Thousands of advertising technologies are out there waiting to help them surface relevant contextual advertising, find new customers in market for their products, and drive incremental revenue.

There have been relative advances in advertising technologies that really should be the reality for most retailers, but, in practice what we're dealing with isn't exactly people in the market for your products.

It can be very close: an algorithm may, for example, deduce a high likelihood of a good outcome for an ad campaign by surfacing coffee machine ads in placements in front of latte lovers.

But while that may drive a good outcome and meet a good ROAS, retailers aren't dealing with people in market for their products. They're dealing with an estimation or a prediction – albeit a good one – for who might want your products. Worse still, retailers are missing out on the really interesting demographic, namely people who don't need your product but might want it if they're inspired with the right message.

The advertising industry is better than this and with the right partners for their advertising campaigns, retailers can expect better than an algorithm’s estimation of who might be interested in their products. Finding the right partners – uniting rich factual purchase data and marrying it with demographic insight – can ensure retailers find new customers, boost their incremental revenue, and optimise their ad spend just at the point where the economic climate begins to bite into their bottom line.

Actionable First-Party Data

Let's revisit our latte lover for a moment. We know they love a frothy coffee and on that basis, there are some generalisations we can make about their forthcoming purchase behaviour.

There are certain categories they’ll be more interested in – homewares, coffee bean subscriptions, gadgets – and certain purchases we can expect they’ll be more likely to make than non-caffeine-hooked peers.

But in isolation, only working off the basis of the demographic data can result in wrong targeting altogether: such as a barista standard machine for someone who wants a Nespresso. And wrong targeting ultimately leads to the wrong result for retailers: Unenthused shoppers, unimpressed with your advertising and unlikely to engage now, or ever again in the future.

Instead think about how different your targeting might look if you matched what we know about people, their interests, and what they’re buying in a single data set. This is what’s known as First Party Data.

So you find out your latte lover has been researching quick coffee machines, they shop online infrequently and are budget conscious; as a retailer, you’ve got a far clearer idea of what they’re in market for.

That kind of insight represents not only an evolution in advertising performance but also exactly the kind of optimization brands should be looking to make, rather than just taking an axe to their ad budgets overall. Redirecting spend to channels that produce results is what we should all aim at.

The challenge of choice

The other opportunity in a more focused approach to online advertising is surfacing genuinely contextual products to shoppers through First Party Data.
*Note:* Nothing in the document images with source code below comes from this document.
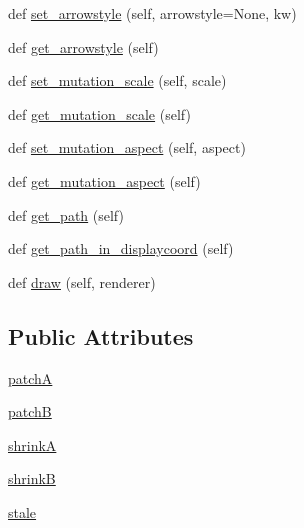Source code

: \begin{DoxyCompactItemize}
def \hyperlink{classmatplotlib_1_1patches_1_1FancyArrowPatch_a123de11919e7b89dc5ae897996b973df}{set\+\_\+arrowstyle} (self, arrowstyle=None, kw)
\item 
def \hyperlink{classmatplotlib_1_1patches_1_1FancyArrowPatch_ab4e9789f527773c0cdab2673ffb03450}{get\+\_\+arrowstyle} (self)
\item 
def \hyperlink{classmatplotlib_1_1patches_1_1FancyArrowPatch_a9078402bc1d11a6e8b6eaa3376aec8fd}{set\+\_\+mutation\+\_\+scale} (self, scale)
\item 
def \hyperlink{classmatplotlib_1_1patches_1_1FancyArrowPatch_a478981f35ee70830e657bbd2f2cd11eb}{get\+\_\+mutation\+\_\+scale} (self)
\item 
def \hyperlink{classmatplotlib_1_1patches_1_1FancyArrowPatch_a213595673a4aa3a4d69e374469421879}{set\+\_\+mutation\+\_\+aspect} (self, aspect)
\item 
def \hyperlink{classmatplotlib_1_1patches_1_1FancyArrowPatch_a535c7a4d04e12f4942d9f23204103235}{get\+\_\+mutation\+\_\+aspect} (self)
\item 
def \hyperlink{classmatplotlib_1_1patches_1_1FancyArrowPatch_a8ef63d2b520f03cb2258fdd648894b3e}{get\+\_\+path} (self)
\item 
def \hyperlink{classmatplotlib_1_1patches_1_1FancyArrowPatch_a1ea78a6291933a886819409e8d4c1158}{get\+\_\+path\+\_\+in\+\_\+displaycoord} (self)
\item 
def \hyperlink{classmatplotlib_1_1patches_1_1FancyArrowPatch_ae0232201aca337507b91026b82a2ceaa}{draw} (self, renderer)
\end{DoxyCompactItemize}
\subsection*{Public Attributes}
\begin{DoxyCompactItemize}
\item 
\hyperlink{classmatplotlib_1_1patches_1_1FancyArrowPatch_a0444e1655457096a5aa201177e789f88}{patchA}
\item 
\hyperlink{classmatplotlib_1_1patches_1_1FancyArrowPatch_a9cc415418cb63ac92789d825f6807e1e}{patchB}
\item 
\hyperlink{classmatplotlib_1_1patches_1_1FancyArrowPatch_adfb328e84a682e61d16ab31c90bb0290}{shrinkA}
\item 
\hyperlink{classmatplotlib_1_1patches_1_1FancyArrowPatch_a54e1943557952ab7abc9be952291556e}{shrinkB}
\item 
\hyperlink{classmatplotlib_1_1patches_1_1FancyArrowPatch_a93fa6b9f8ce3fb61020edce8e8b54802}{stale}
\end{DoxyCompactItemize}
Online choice is vast, with dozens of retailers offering dozens of variations on the same product, and consumers in many cases overwhelmed by the opportunity out there. Shoppers may remain speculative in their online purchases, but that isn’t only a result of cost of living pressures on discretionary spending and may in fact have more to do with being overwhelmed by choice.

Choice Overload is a real challenge in online shopping because far from the intention of giving shoppers the opportunity to get the best price, it's now instead become a depressing factor in volume of sales altogether.
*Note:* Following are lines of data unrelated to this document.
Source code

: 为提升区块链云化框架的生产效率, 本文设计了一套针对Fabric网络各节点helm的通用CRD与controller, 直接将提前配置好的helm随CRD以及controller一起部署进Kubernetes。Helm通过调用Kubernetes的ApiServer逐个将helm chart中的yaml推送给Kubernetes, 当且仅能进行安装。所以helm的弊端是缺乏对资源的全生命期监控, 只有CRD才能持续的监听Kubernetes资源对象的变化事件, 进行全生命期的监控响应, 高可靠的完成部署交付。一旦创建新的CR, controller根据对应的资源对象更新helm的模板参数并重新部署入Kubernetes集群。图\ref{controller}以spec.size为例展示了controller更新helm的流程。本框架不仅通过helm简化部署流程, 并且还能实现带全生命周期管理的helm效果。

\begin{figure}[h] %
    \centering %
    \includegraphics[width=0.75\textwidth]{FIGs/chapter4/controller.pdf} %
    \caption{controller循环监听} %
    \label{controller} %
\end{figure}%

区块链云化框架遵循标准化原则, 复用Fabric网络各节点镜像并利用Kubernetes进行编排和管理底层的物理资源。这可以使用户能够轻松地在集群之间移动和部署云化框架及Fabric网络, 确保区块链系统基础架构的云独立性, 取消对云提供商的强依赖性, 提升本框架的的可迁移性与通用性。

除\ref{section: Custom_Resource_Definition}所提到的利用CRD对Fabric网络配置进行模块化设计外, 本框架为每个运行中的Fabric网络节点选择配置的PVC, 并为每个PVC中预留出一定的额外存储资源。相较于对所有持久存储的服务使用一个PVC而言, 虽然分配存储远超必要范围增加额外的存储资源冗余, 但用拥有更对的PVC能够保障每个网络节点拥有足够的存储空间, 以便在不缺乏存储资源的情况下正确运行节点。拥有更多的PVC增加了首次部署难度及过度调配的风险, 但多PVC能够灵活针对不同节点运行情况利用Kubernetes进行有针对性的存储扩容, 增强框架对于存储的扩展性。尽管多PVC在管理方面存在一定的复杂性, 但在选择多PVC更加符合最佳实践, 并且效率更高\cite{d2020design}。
More than ever, retailers need to be thinking about genuine contextual shopping opportunities. What channel are my new customers using? Where are they in the purchase funnel? How many times have I interacted with them or do I need to interact with them before they’ll make a purchase? And if they purchase from me once, how do I bring them back in and what do they want next? These questions can usually be answered through the analysis of First Party Data, highlighting first-hand trends about your potential customers’ wants and shopping habits.  

That “right” moment that has been the retailers’ dream for the best part of a decade in e-commerce is, with the right partners, closer than ever to being a reality. Bringing together social, search, and content advertising channels in a single platform promises to revolutionise the approach to reaching prospective customers at the precise moment to trigger a purchase.

More is more

The revolution starts with more is more, but a smarter more is more than we’ve known before.

Namely pairing up greater data, with a greater volume of contextual placements and channels to drive better results. In the current economic climate, this is of utmost urgency and together with the correct choice of offering from a partner, retailers will be well placed to achieve it.

If retailers are able to utilise first-party data to find customers with genuine purchase intent, surface the right product, and leverage a broad mix of ad, editorial, social and search placements, their chance of driving vital conversions to sustain performance increases enormously.

With the added power of context and understanding of relevant product recommendations, the ability to surface messages across multiple touchpoints transforms into a powerful benefit for the consumer. It expedites their purchase research and journey, cutting down on time trying and failing to sift between a dizzying array of different options.